53 The defendants submit that contrary to the principles referred to above in relation to the construction of the Covenant, the plaintiff has taken a literal reading of the word ‘building’ instead of endeavouring to construe the Covenant’s purpose. The defendants submit that the Covenant has been expressed to prevent:
25. the erection of more than one dwelling on any lot in a plan of subdivision;
26. further subdivision of any lot in the plan of subdivision; and
27. development other than in accordance with a Neighbourhood Design Plan approved pursuant to Planning Permit No 1057/97.
54 The defendants also submit that there is no suggestion that the Warrenbeen Estate is to be one in which there are to be no boundary or front fences.
55 I am bound to follow the decision of Emerton J and agree that for the purpose of the Neighbourhood Design Plan a fence is a building. However, when construing the Covenant, I note that condition 14 of the Plan of Subdivision provides that the subdivider shall contribute to council to the full cost of the standard fence at the approved ruling rate at the time of payment for the construction of fence abutting council reserves. This would imply an intention that a fence could be built on the boundary line. This would be distinct to a fence being built on the hatched areas. The latter would be in breach of the Covenant.

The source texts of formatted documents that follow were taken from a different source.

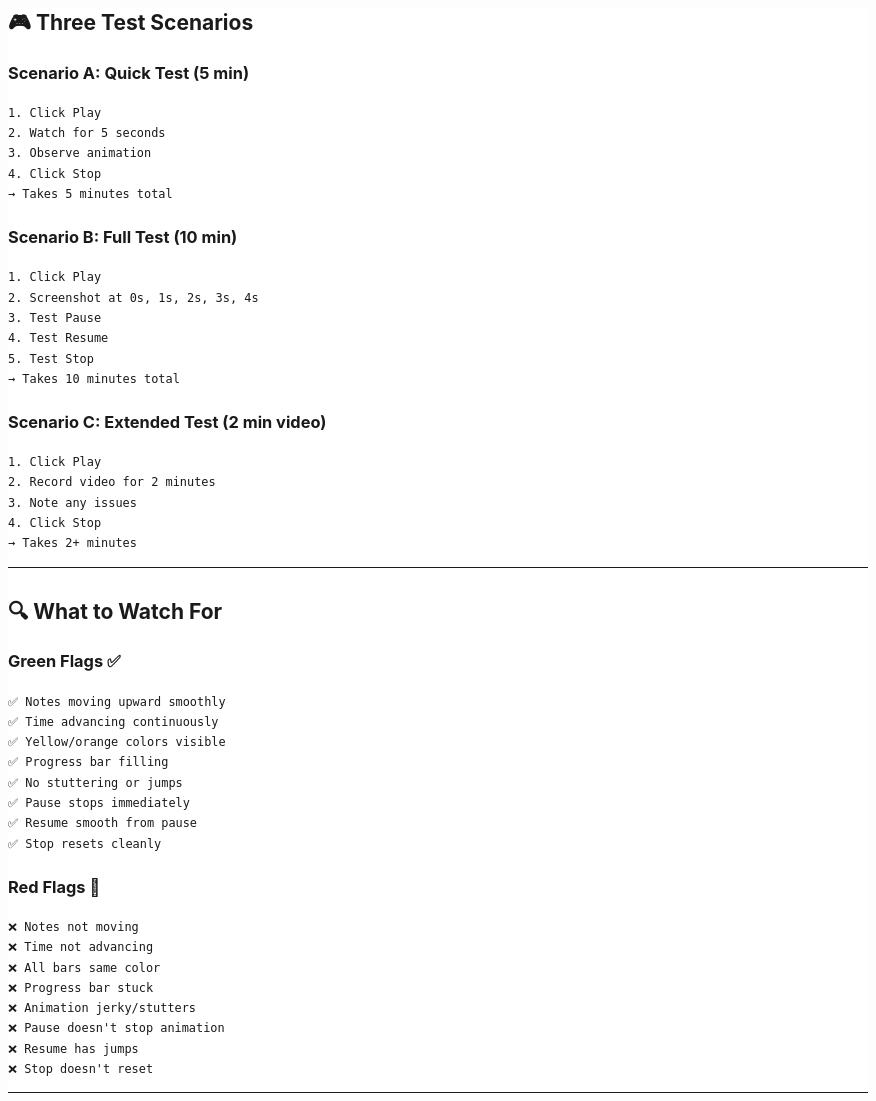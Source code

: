 
## 🎮 Three Test Scenarios

### Scenario A: Quick Test (5 min)
```
1. Click Play
2. Watch for 5 seconds
3. Observe animation
4. Click Stop
→ Takes 5 minutes total
```

### Scenario B: Full Test (10 min)
```
1. Click Play
2. Screenshot at 0s, 1s, 2s, 3s, 4s
3. Test Pause
4. Test Resume
5. Test Stop
→ Takes 10 minutes total
```

### Scenario C: Extended Test (2 min video)
```
1. Click Play
2. Record video for 2 minutes
3. Note any issues
4. Click Stop
→ Takes 2+ minutes
```

---

## 🔍 What to Watch For

### Green Flags ✅
```
✅ Notes moving upward smoothly
✅ Time advancing continuously
✅ Yellow/orange colors visible
✅ Progress bar filling
✅ No stuttering or jumps
✅ Pause stops immediately
✅ Resume smooth from pause
✅ Stop resets cleanly
```

### Red Flags 🚩
```
❌ Notes not moving
❌ Time not advancing
❌ All bars same color
❌ Progress bar stuck
❌ Animation jerky/stutters
❌ Pause doesn't stop animation
❌ Resume has jumps
❌ Stop doesn't reset
```

---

56 Here the defendants’ fence was not erected entirely on the boundary line. A small part of it is erected outside Lot 3 and at best the fence encroaches the hatched area by approximately 6cm. The fence does breach the Covenant. However I agree with the defendants that any incursion by the front fence into the hatched area is de minimis. If I ordered that the fence be removed, then there is a possibility that vegetation would need to be removed or damaged. It could do more harm than leaving the fence where it is.
57 The fence built on the plaintiff’s land, to me, is more problematic because it is built, according to the plaintiff, one to two metres inside the boundary line. That would be clearly in breach of the Covenant.
58 I note that all the properties have fences and, in my view, as long as those fences are on the boundary line, there is no breach of the Covenant per se. I have not taken into account the fact that all of the lots are fenced in coming to this decision.
59 In my view a proper construction of the Covenant allows the construction of a fence on the boundary lines. Any incursion of the front fence into the hatched area is de minimis. The plaintiff’s application is dismissed.